Dataset excerpts
· · · · · · ·

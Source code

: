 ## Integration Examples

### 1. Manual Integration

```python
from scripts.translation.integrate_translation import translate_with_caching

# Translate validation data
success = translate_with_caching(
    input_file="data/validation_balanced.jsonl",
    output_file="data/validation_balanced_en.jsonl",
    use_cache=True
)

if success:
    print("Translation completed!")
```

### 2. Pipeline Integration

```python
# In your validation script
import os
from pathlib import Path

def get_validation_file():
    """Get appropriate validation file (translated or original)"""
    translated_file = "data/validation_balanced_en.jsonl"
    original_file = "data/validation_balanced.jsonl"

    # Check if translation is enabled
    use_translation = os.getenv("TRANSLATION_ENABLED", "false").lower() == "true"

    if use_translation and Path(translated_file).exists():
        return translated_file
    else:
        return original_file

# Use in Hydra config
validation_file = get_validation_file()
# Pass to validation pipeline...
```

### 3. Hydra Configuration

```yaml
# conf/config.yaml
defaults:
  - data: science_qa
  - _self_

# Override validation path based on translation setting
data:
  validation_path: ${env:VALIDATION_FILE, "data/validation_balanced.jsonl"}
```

· · · · · · ·

Word for word, transcribe all of the records.

Reply
Source code

: ## Integration Examples

### 1. Manual Integration

```python
from scripts.translation.integrate_translation import translate_with_caching

# Translate validation data
success = translate_with_caching(
    input_file="data/validation_balanced.jsonl",
    output_file="data/validation_balanced_en.jsonl",
    use_cache=True
)

if success:
    print("Translation completed!")
```

### 2. Pipeline Integration

```python
# In your validation script
import os
from pathlib import Path

def get_validation_file():
    """Get appropriate validation file (translated or original)"""
    translated_file = "data/validation_balanced_en.jsonl"
    original_file = "data/validation_balanced.jsonl"

    # Check if translation is enabled
    use_translation = os.getenv("TRANSLATION_ENABLED", "false").lower() == "true"

    if use_translation and Path(translated_file).exists():
        return translated_file
    else:
        return original_file

# Use in Hydra config
validation_file = get_validation_file()
# Pass to validation pipeline...
```

### 3. Hydra Configuration

```yaml
# conf/config.yaml
defaults:
  - data: science_qa
  - _self_

# Override validation path based on translation setting
data:
  validation_path: ${env:VALIDATION_FILE, "data/validation_balanced.jsonl"}
```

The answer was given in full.